Connection over Consumption: Improve the quality of mealtime with your kids

April 09, 2020 3 min read

If dinnertime with your kids feels filled with chaos and stress, you’re not alone. In my years as a preschool teacher and parent coach, I’ve heard these complaints from parents more times than I can count:

  • My kid won’t try new foods.
  • I can’t get my kid to stay put at the dinner table.
  • None of us can enjoy our meal because the entire time is spent negotiating about how much they have to eat before they can get dessert.

When you work hard to prepare a dinner that you hope your kids will enjoy, it can be a huge disappointment when they don’t—or worse, refuse to even try it. In moments like this, though, it’s important to consider your priorities, and what you really want dinnertime to be about.

Make time together your top priority

Is your dinnertime priority the dinner or the time? If the goal of mealtime is the time together and connection with your kids, the food becomes secondary. Prioritize activities like:

  • preparing the food together (even little hands can help out with peeling, pouring, measuring and stirring)
  • setting the table
  • pouring drinks for one another
  • passing dishes—family style—around the table

Each of these activities prioritizes connection over consumption. Focus more on ways to make the time social and to get them emotionally invested, and less on how much they’re eating. Plus, this lack of pressure actually makes themmore likely to eat the food you put in front of them—and if they don’t, you can relax because you know the real purpose of mealtime is to connect. Your job is to create the space and provide the food; the rest is up to them. Which brings me to my next point…

You decide what, when and where. They decide whether and how much.

According to the Satter Feeding Dynamics Model, in order to raise healthy eaters,  parents should adhere to a Division of Responsibilty. In this model, parents are responsible for providing the food and the time and place in which to eat it. Kids are in charge of whether they eat that food and how much of it they eat. Of course, there are several things we can do to make their eating more likely, such as:

  • Pairing a new food with a “safe” favorite, so you know that if they are hungry, there is something on the table that they will eat.
  • Offering kids ways to get involved in preparing the food and setting the table. For example, gathering branches and leaves in the backyard for a centerpiece is always a fun pre-dinner activity.
  • Making sure dinner is offered at a time that isn’t too close to the last time they ate (so they are actually hungry) or too close to bedtime (so they aren’t too tired and cranky).
  • Checking their physical environment. Are their chairs the right size and height for them? Are they physically comfortable and able to reach everything well enough? Is their tableware the right size and age appropriate? Are there noisy distractions in the background (like music or television)? Create a space that is comfortable and pleasant enough to hang out in for more than just a few minutes.

If you want to offer dessert, make it part of the meal.

Registered dietitians, much to the shock of most parents, often advocate for putting dessert out on the table with dinner. This takes the charge and excitement out of the dessert, and relegates it to just another part of the meal. It also eliminates the possibility that dessert will be used as a reward for eating vegetables, which has long been thought to support dessert worship and actually get in the way of healthy eating. And remember not to stress out if they choose to eat dessert first. Over time, the novelty of having a cookie before broccoli will wear off and they might even--gasp!--forego dessert on occasion. In the long run, this unconventional approach supports the development of a healthy and balanced relationship with food.

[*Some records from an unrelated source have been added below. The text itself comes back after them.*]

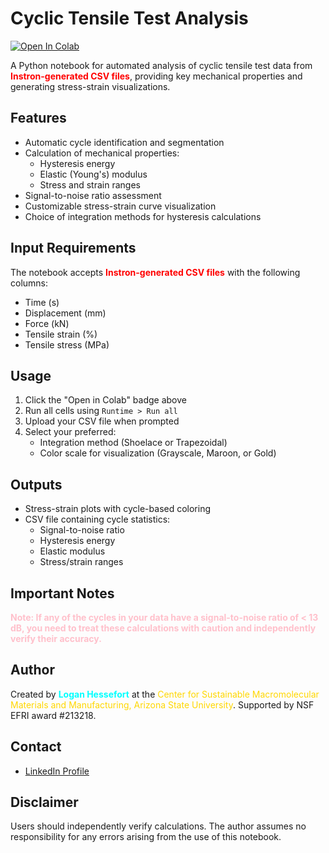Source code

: # Cyclic Tensile Test Analysis

[![Open In Colab](https://colab.research.google.com/assets/colab-badge.svg)](https://colab.research.google.com/drive/1jJQlW4wBg_2Gf00Zuq0MDDVkDpR5o60_?usp=sharing)

A Python notebook for automated analysis of cyclic tensile test data from <span style="color:red">**Instron-generated CSV files**</span>, providing key mechanical properties and generating stress-strain visualizations.

## Features

- Automatic cycle identification and segmentation
- Calculation of mechanical properties:
  - Hysteresis energy
  - Elastic (Young's) modulus
  - Stress and strain ranges
- Signal-to-noise ratio assessment
- Customizable stress-strain curve visualization
- Choice of integration methods for hysteresis calculations

## Input Requirements

The notebook accepts <span style="color:red">**Instron-generated CSV files**</span> with the following columns:
- Time (s)
- Displacement (mm)
- Force (kN)
- Tensile strain (%)
- Tensile stress (MPa)

## Usage

1. Click the "Open in Colab" badge above
2. Run all cells using `Runtime > Run all`
3. Upload your CSV file when prompted
4. Select your preferred:
   - Integration method (Shoelace or Trapezoidal)
   - Color scale for visualization (Grayscale, Maroon, or Gold)

## Outputs

- Stress-strain plots with cycle-based coloring
- CSV file containing cycle statistics:
  - Signal-to-noise ratio
  - Hysteresis energy
  - Elastic modulus
  - Stress/strain ranges

## Important Notes

<span style="color:pink">**Note: If any of the cycles in your data have a signal-to-noise ratio of < 13 dB, you need to treat these calculations with caution and independently verify their accuracy.**</span>

## Author

Created by <span style="color:cyan">**Logan Hessefort**</span> at the <span style="color:gold">Center for Sustainable Macromolecular Materials and Manufacturing, Arizona State University</span>. Supported by NSF EFRI award #213218.

## Contact
- [LinkedIn Profile](https://www.linkedin.com/in/logan-hessefort/)

## Disclaimer

Users should independently verify calculations. The author assumes no responsibility for any errors arising from the use of this notebook.
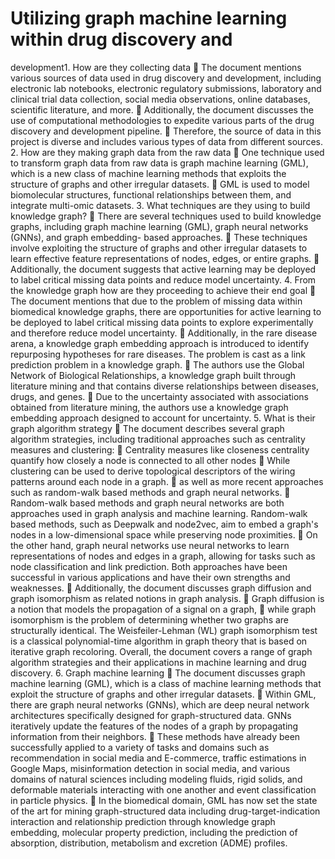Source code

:# Utilizing graph machine learning within drug discovery and
development1. How are they collecting data
 The document mentions various sources of data used in drug discovery and
development, including electronic lab notebooks, electronic regulatory
submissions, laboratory and clinical trial data collection, social media
observations, online databases, scientific literature, and more.
 Additionally, the document discusses the use of computational methodologies
to expedite various parts of the drug discovery and development pipeline.
 Therefore, the source of data in this project is diverse and includes various types
of data from different sources.
2. How are they making graph data from the raw data
 One technique used to transform graph data from raw data is graph machine
learning (GML), which is a new class of machine learning methods that exploits
the structure of graphs and other irregular datasets.
 GML is used to model biomolecular structures, functional relationships between
them, and integrate multi-omic datasets.
3. What techniques are they using to build knowledge graph?
 There are several techniques used to build knowledge graphs, including graph
machine learning (GML), graph neural networks (GNNs), and graph embedding-
based approaches.
 These techniques involve exploiting the structure of graphs and other irregular
datasets to learn effective feature representations of nodes, edges, or entire
graphs.
 Additionally, the document suggests that active learning may be deployed to
label critical missing data points and reduce model uncertainty.
4. From the knowledge graph how are they proceeding to achieve their end goal
 The document mentions that due to the problem of missing data within
biomedical knowledge graphs, there are opportunities for active learning to be
deployed to label critical missing data points to explore experimentally and
therefore reduce model uncertainty.
 Additionally, in the rare disease arena, a knowledge graph embedding approach
is introduced to identify repurposing hypotheses for rare diseases. The problem
is cast as a link prediction problem in a knowledge graph.
 The authors use the Global Network of Biological Relationships, a knowledge
graph built through literature mining and that contains diverse relationships
between diseases, drugs, and genes.
 Due to the uncertainty associated with associations obtained from literature
mining, the authors use a knowledge graph embedding approach designed to
account for uncertainty.
5. What is their graph algorithm strategy
 The document describes several graph algorithm strategies, including traditional
approaches such as centrality measures and clustering:
 Centrality measures like closeness centrality quantify how closely a node is
connected to all other nodes
 While clustering can be used to derive topological descriptors of the wiring
patterns around each node in a graph.
 as well as more recent approaches such as random-walk based methods and
graph neural networks.
 Random-walk based methods and graph neural networks are both approaches
used in graph analysis and machine learning. Random-walk based methods, such
as Deepwalk and node2vec, aim to embed a graph's nodes in a low-dimensional
space while preserving node proximities.
 On the other hand, graph neural networks use neural networks to learn
representations of nodes and edges in a graph, allowing for tasks such as node
classification and link prediction. Both approaches have been successful in
various applications and have their own strengths and weaknesses.
 Additionally, the document discusses graph diffusion and graph isomorphism as
related notions in graph analysis.
 Graph diffusion is a notion that models the propagation of a signal on a graph,
 while graph isomorphism is the problem of determining whether two graphs are
structurally identical. The Weisfeiler-Lehman (WL) graph isomorphism test is a
classical polynomial-time algorithm in graph theory that is based on iterative
graph recoloring.
Overall, the document covers a range of graph algorithm strategies and their
applications in machine learning and drug discovery.
6. Graph machine learning
 The document discusses graph machine learning (GML), which is a class of
machine learning methods that exploit the structure of graphs and other
irregular datasets.
 Within GML, there are graph neural networks (GNNs), which are deep neural
network architectures specifically designed for graph-structured data. GNNs
iteratively update the features of the nodes of a graph by propagating
information from their neighbors.
 These methods have already been successfully applied to a variety of tasks and
domains such as recommendation in social media and E-commerce, traffic
estimations in Google Maps, misinformation detection in social media, and
various domains of natural sciences including modeling fluids, rigid solids, and
deformable materials interacting with one another and event classification in
particle physics.
 In the biomedical domain, GML has now set the state of the art for mining
graph-structured data including drug-target-indication interaction and
relationship prediction through knowledge graph embedding, molecular
property prediction, including the prediction of absorption, distribution,
metabolism and excretion (ADME) profiles.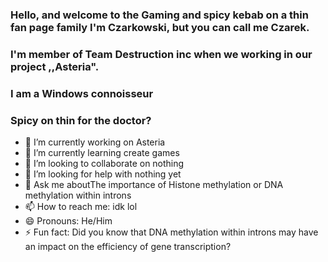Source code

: ### Hello, and welcome to the Gaming and spicy kebab on a thin fan page family I'm Czarkowski, but you can call me Czarek.
### I'm member of Team Destruction inc when we working in our project ,,Asteria".
### I am a Windows connoisseur
### Spicy on thin for the doctor?
- 🔭 I’m currently working on Asteria
- 🌱 I’m currently learning create games
- 👯 I’m looking to collaborate on nothing
- 🤔 I’m looking for help with nothing yet
- 💬 Ask me aboutThe importance of Histone methylation or DNA methylation within introns
- 📫 How to reach me: idk lol
- 😄 Pronouns: He/Him
- ⚡ Fun fact: Did you know that DNA methylation within introns may have an impact on the efficiency of gene transcription?


<!--
**Czarkowski16/Czarkowski16** is a ✨ _special_ ✨ repository because its `README.md` (this file) appears on your GitHub profile.

Here are some ideas to get you started:

- 🔭 I’m currently working on Asteria
- 🌱 I’m currently learning create games
- 👯 I’m looking to collaborate on ...
- 🤔 I’m looking for help with ...
- 💬 Ask me about ...
- 📫 How to reach me: ...
- 😄 Pronouns: He/Him
- ⚡ Fun fact: Did you know that DNA methylation within introns may have an impact on the efficiency of gene transcription?

-->
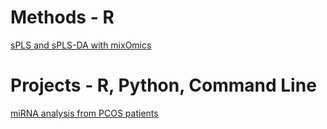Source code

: # Methods - R
[sPLS and sPLS-DA with mixOmics](https://github.com/Lespernater/BioinformaticsPractice/blob/main/Epigenomics/sPLSDA-Explore.Rmd)

# Projects - R, Python, Command Line
[miRNA analysis from PCOS patients](https://github.com/Lespernater/BioinformaticsPractice/blob/main/Epigenomics/PCOS-miRNA-analysis.Rmd)
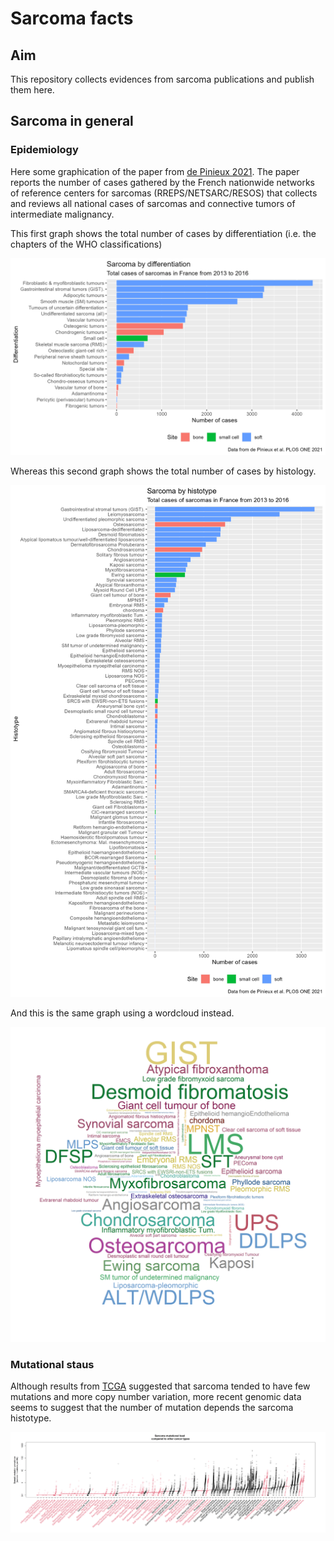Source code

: # Sarcoma facts

## Aim
This repository collects evidences from sarcoma publications and publish them here. 

## Sarcoma in general

### Epidemiology
Here some graphication of the paper from [de Pinieux 2021](https://pubmed.ncbi.nlm.nih.gov/33630918/). The paper reports the number of cases gathered by the French nationwide networks of reference centers for sarcomas (RREPS/NETSARC/RESOS) that collects and reviews all national cases of sarcomas and connective tumors of intermediate malignancy.

This first graph shows the total number of cases by differentiation (i.e. the chapters of the WHO classifications)

![](https://raw.githubusercontent.com/slrenne/sarcoma_facts/main/output/pinieuxTotDiff.png)

Whereas this second graph shows the total number of cases by histology. 

![](https://raw.githubusercontent.com/slrenne/sarcoma_facts/main/output/pinieuxTotHisto.png)

And this is the same graph using a wordcloud instead. 

![](https://raw.githubusercontent.com/slrenne/sarcoma_facts/main/output/wordcloud.png)

### Mutational staus
Although results from [TCGA](https://pubmed.ncbi.nlm.nih.gov/29100075/) suggested that sarcoma tended to have few mutations and more copy number variation, more recent genomic data seems to suggest that the number of mutation depends the sarcoma histotype. 

![](./output/mut.png)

Mealtimes where everyone in our home can gather together offer us a sacred opportunity to celebrate and connect with our family. And at the end of the day, by decreasing our goal-oriented focus on making our kids eat what we want them to and in the amounts we want them to, and increasing our focus on creating a positive experience for everyone involved, we have a better shot of getting what we really want—healthy and connected kids.